Segment Start: Task data

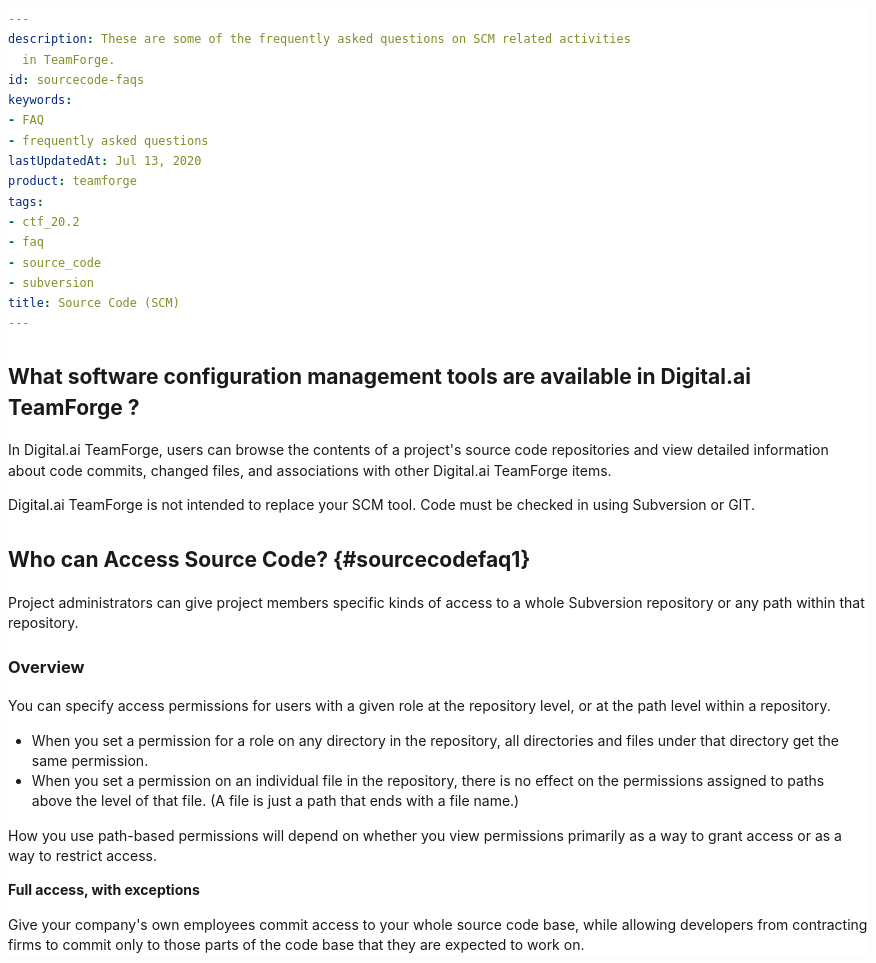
 ```yaml
---
description: These are some of the frequently asked questions on SCM related activities
  in TeamForge.
id: sourcecode-faqs
keywords:
- FAQ
- frequently asked questions
lastUpdatedAt: Jul 13, 2020
product: teamforge
tags:
- ctf_20.2
- faq
- source_code
- subversion
title: Source Code (SCM)
---
```



## What software configuration management tools are available in Digital.ai TeamForge ?

In Digital.ai TeamForge, users can browse the contents of a project's source code repositories and view detailed information about code commits, changed files, and associations with other Digital.ai TeamForge items.

Digital.ai TeamForge is not intended to replace your SCM tool. Code must be checked in using Subversion or GIT.


## Who can Access Source Code? {#sourcecodefaq1}

Project administrators can give project members specific kinds of access to a whole Subversion repository or any path within that repository.

### Overview

You can specify access permissions for users with a given role at the repository level, or at the path level within a repository.

 * When you set a permission for a role on any directory in the repository, all directories and files under that directory get the same permission.
 * When you set a permission on an individual file in the repository, there is no effect on the permissions assigned to paths above the level of that file. (A file is just a path that ends with a file name.)

How you use path-based permissions will depend on whether you view permissions primarily as a way to grant access or as a way to restrict access.

**Full access, with exceptions**

 Give your company's own employees commit access to your whole source code base, while allowing developers from contracting firms to commit only to those parts of the code base that they are expected to work on.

Segment End: Task data

= Exercise prompt =
The expected answer is every line in the data above that carries the string "repository".

= Written answer =
Project administrators can give project members specific kinds of access to a whole Subversion repository or any path within that repository.
You can specify access permissions for users with a given role at the repository level, or at the path level within a repository.
 * When you set a permission for a role on any directory in the repository, all directories and files under that directory get the same permission.
 * When you set a permission on an individual file in the repository, there is no effect on the permissions assigned to paths above the level of that file. (A file is just a path that ends with a file name.)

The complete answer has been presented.